WHAT YOU WILL DO: Nothing in the entries may change when they are transcribed.

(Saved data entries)
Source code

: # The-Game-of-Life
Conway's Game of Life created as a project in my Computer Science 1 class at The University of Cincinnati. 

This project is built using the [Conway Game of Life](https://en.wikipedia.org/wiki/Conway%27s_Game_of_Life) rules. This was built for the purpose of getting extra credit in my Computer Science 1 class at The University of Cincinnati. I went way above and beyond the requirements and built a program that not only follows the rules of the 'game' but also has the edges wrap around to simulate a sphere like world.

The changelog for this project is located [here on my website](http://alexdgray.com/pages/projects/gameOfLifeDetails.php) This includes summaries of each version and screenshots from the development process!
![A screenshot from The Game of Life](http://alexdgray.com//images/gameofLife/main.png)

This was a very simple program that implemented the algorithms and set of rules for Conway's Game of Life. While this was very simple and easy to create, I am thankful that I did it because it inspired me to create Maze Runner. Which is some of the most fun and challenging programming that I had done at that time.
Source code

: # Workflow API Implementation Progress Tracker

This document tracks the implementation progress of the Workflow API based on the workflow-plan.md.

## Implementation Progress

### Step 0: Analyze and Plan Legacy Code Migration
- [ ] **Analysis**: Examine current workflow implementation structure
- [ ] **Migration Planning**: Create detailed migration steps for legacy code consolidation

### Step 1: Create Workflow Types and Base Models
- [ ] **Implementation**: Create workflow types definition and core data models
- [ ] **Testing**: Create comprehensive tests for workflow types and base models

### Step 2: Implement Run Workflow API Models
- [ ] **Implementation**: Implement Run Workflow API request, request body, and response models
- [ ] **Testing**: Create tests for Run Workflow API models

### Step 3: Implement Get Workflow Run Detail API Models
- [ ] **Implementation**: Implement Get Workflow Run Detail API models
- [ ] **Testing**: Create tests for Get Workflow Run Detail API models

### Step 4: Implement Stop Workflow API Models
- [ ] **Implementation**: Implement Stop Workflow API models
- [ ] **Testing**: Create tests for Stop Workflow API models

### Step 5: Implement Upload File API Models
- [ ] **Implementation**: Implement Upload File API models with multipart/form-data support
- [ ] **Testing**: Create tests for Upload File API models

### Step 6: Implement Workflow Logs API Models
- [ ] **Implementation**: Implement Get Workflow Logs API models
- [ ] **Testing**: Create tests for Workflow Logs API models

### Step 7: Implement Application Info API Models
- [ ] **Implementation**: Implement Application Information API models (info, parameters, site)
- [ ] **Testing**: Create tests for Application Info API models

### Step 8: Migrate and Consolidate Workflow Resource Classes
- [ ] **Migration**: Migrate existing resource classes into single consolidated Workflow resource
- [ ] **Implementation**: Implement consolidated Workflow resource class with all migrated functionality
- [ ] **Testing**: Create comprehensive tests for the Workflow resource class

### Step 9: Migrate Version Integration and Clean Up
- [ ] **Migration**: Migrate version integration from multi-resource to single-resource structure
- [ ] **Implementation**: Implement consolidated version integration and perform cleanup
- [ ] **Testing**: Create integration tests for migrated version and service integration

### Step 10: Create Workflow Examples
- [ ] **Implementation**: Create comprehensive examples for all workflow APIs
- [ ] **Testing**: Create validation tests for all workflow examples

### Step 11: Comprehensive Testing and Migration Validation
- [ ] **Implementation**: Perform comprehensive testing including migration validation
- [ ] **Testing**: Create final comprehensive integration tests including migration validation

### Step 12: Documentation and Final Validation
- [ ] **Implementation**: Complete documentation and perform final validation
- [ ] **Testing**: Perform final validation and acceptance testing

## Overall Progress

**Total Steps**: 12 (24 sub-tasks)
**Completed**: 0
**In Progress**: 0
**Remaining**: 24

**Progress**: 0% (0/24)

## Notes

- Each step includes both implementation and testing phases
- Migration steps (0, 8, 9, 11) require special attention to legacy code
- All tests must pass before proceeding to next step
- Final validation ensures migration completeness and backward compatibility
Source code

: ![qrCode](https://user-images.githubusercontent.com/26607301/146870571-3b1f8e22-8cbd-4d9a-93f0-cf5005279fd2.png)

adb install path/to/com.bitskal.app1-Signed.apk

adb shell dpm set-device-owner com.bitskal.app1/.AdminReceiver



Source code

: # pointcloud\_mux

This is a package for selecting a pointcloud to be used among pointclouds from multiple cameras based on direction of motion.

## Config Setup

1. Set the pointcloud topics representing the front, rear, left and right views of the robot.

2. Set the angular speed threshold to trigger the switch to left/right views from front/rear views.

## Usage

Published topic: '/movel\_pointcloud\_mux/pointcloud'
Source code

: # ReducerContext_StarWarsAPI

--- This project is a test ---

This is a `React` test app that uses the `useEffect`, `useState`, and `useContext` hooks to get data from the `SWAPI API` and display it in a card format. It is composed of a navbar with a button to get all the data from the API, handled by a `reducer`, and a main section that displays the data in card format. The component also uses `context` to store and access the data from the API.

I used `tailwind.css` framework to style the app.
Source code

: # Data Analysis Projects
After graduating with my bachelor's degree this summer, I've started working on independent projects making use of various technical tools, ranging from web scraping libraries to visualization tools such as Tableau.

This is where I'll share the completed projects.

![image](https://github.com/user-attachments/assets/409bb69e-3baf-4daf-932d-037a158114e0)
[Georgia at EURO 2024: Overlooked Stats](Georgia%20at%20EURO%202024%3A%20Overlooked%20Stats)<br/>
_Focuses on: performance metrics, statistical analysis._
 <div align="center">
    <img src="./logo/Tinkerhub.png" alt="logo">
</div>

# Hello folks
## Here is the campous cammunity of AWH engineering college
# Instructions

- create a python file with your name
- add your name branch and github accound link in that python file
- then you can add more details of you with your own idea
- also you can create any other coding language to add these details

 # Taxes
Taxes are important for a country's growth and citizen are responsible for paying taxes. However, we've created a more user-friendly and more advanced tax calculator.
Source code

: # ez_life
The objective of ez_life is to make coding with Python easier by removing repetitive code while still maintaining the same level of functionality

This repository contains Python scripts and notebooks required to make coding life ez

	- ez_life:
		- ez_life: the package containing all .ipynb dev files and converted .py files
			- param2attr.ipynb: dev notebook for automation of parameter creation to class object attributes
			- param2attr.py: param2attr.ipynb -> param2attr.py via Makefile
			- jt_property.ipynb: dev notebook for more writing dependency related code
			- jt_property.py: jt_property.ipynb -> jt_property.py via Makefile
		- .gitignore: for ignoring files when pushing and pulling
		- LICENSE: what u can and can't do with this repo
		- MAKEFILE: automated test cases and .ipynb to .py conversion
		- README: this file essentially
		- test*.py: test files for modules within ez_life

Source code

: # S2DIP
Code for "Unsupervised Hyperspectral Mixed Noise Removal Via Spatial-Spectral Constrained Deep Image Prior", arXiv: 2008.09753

ANSWER FOR THE TASK:
Source code

: # The-Game-of-Life
Conway's Game of Life created as a project in my Computer Science 1 class at The University of Cincinnati. 

This project is built using the [Conway Game of Life](https://en.wikipedia.org/wiki/Conway%27s_Game_of_Life) rules. This was built for the purpose of getting extra credit in my Computer Science 1 class at The University of Cincinnati. I went way above and beyond the requirements and built a program that not only follows the rules of the 'game' but also has the edges wrap around to simulate a sphere like world.

The changelog for this project is located [here on my website](http://alexdgray.com/pages/projects/gameOfLifeDetails.php) This includes summaries of each version and screenshots from the development process!
![A screenshot from The Game of Life](http://alexdgray.com//images/gameofLife/main.png)

This was a very simple program that implemented the algorithms and set of rules for Conway's Game of Life. While this was very simple and easy to create, I am thankful that I did it because it inspired me to create Maze Runner. Which is some of the most fun and challenging programming that I had done at that time.
Source code

: # Workflow API Implementation Progress Tracker

This document tracks the implementation progress of the Workflow API based on the workflow-plan.md.

## Implementation Progress

### Step 0: Analyze and Plan Legacy Code Migration
- [ ] **Analysis**: Examine current workflow implementation structure
- [ ] **Migration Planning**: Create detailed migration steps for legacy code consolidation

### Step 1: Create Workflow Types and Base Models
- [ ] **Implementation**: Create workflow types definition and core data models
- [ ] **Testing**: Create comprehensive tests for workflow types and base models

### Step 2: Implement Run Workflow API Models
- [ ] **Implementation**: Implement Run Workflow API request, request body, and response models
- [ ] **Testing**: Create tests for Run Workflow API models

### Step 3: Implement Get Workflow Run Detail API Models
- [ ] **Implementation**: Implement Get Workflow Run Detail API models
- [ ] **Testing**: Create tests for Get Workflow Run Detail API models

### Step 4: Implement Stop Workflow API Models
- [ ] **Implementation**: Implement Stop Workflow API models
- [ ] **Testing**: Create tests for Stop Workflow API models

### Step 5: Implement Upload File API Models
- [ ] **Implementation**: Implement Upload File API models with multipart/form-data support
- [ ] **Testing**: Create tests for Upload File API models

### Step 6: Implement Workflow Logs API Models
- [ ] **Implementation**: Implement Get Workflow Logs API models
- [ ] **Testing**: Create tests for Workflow Logs API models

### Step 7: Implement Application Info API Models
- [ ] **Implementation**: Implement Application Information API models (info, parameters, site)
- [ ] **Testing**: Create tests for Application Info API models

### Step 8: Migrate and Consolidate Workflow Resource Classes
- [ ] **Migration**: Migrate existing resource classes into single consolidated Workflow resource
- [ ] **Implementation**: Implement consolidated Workflow resource class with all migrated functionality
- [ ] **Testing**: Create comprehensive tests for the Workflow resource class

### Step 9: Migrate Version Integration and Clean Up
- [ ] **Migration**: Migrate version integration from multi-resource to single-resource structure
- [ ] **Implementation**: Implement consolidated version integration and perform cleanup
- [ ] **Testing**: Create integration tests for migrated version and service integration

### Step 10: Create Workflow Examples
- [ ] **Implementation**: Create comprehensive examples for all workflow APIs
- [ ] **Testing**: Create validation tests for all workflow examples

### Step 11: Comprehensive Testing and Migration Validation
- [ ] **Implementation**: Perform comprehensive testing including migration validation
- [ ] **Testing**: Create final comprehensive integration tests including migration validation

### Step 12: Documentation and Final Validation
- [ ] **Implementation**: Complete documentation and perform final validation
- [ ] **Testing**: Perform final validation and acceptance testing

## Overall Progress

**Total Steps**: 12 (24 sub-tasks)
**Completed**: 0
**In Progress**: 0
**Remaining**: 24

**Progress**: 0% (0/24)

## Notes

- Each step includes both implementation and testing phases
- Migration steps (0, 8, 9, 11) require special attention to legacy code
- All tests must pass before proceeding to next step
- Final validation ensures migration completeness and backward compatibility
Source code

: ![qrCode](https://user-images.githubusercontent.com/26607301/146870571-3b1f8e22-8cbd-4d9a-93f0-cf5005279fd2.png)

adb install path/to/com.bitskal.app1-Signed.apk

adb shell dpm set-device-owner com.bitskal.app1/.AdminReceiver



Source code

: # pointcloud\_mux

This is a package for selecting a pointcloud to be used among pointclouds from multiple cameras based on direction of motion.

## Config Setup

1. Set the pointcloud topics representing the front, rear, left and right views of the robot.

2. Set the angular speed threshold to trigger the switch to left/right views from front/rear views.

## Usage

Published topic: '/movel\_pointcloud\_mux/pointcloud'
Source code

: # ReducerContext_StarWarsAPI

--- This project is a test ---

This is a `React` test app that uses the `useEffect`, `useState`, and `useContext` hooks to get data from the `SWAPI API` and display it in a card format. It is composed of a navbar with a button to get all the data from the API, handled by a `reducer`, and a main section that displays the data in card format. The component also uses `context` to store and access the data from the API.

I used `tailwind.css` framework to style the app.
Source code

: # Data Analysis Projects
After graduating with my bachelor's degree this summer, I've started working on independent projects making use of various technical tools, ranging from web scraping libraries to visualization tools such as Tableau.

This is where I'll share the completed projects.

![image](https://github.com/user-attachments/assets/409bb69e-3baf-4daf-932d-037a158114e0)
[Georgia at EURO 2024: Overlooked Stats](Georgia%20at%20EURO%202024%3A%20Overlooked%20Stats)<br/>
_Focuses on: performance metrics, statistical analysis._
 <div align="center">
    <img src="./logo/Tinkerhub.png" alt="logo">
</div>

# Hello folks
## Here is the campous cammunity of AWH engineering college
# Instructions

- create a python file with your name
- add your name branch and github accound link in that python file
- then you can add more details of you with your own idea
- also you can create any other coding language to add these details

 # Taxes
Taxes are important for a country's growth and citizen are responsible for paying taxes. However, we've created a more user-friendly and more advanced tax calculator.
Source code

: # ez_life
The objective of ez_life is to make coding with Python easier by removing repetitive code while still maintaining the same level of functionality

This repository contains Python scripts and notebooks required to make coding life ez

	- ez_life:
		- ez_life: the package containing all .ipynb dev files and converted .py files
			- param2attr.ipynb: dev notebook for automation of parameter creation to class object attributes
			- param2attr.py: param2attr.ipynb -> param2attr.py via Makefile
			- jt_property.ipynb: dev notebook for more writing dependency related code
			- jt_property.py: jt_property.ipynb -> jt_property.py via Makefile
		- .gitignore: for ignoring files when pushing and pulling
		- LICENSE: what u can and can't do with this repo
		- MAKEFILE: automated test cases and .ipynb to .py conversion
		- README: this file essentially
		- test*.py: test files for modules within ez_life

Source code

: # S2DIP
Code for "Unsupervised Hyperspectral Mixed Noise Removal Via Spatial-Spectral Constrained Deep Image Prior", arXiv: 2008.09753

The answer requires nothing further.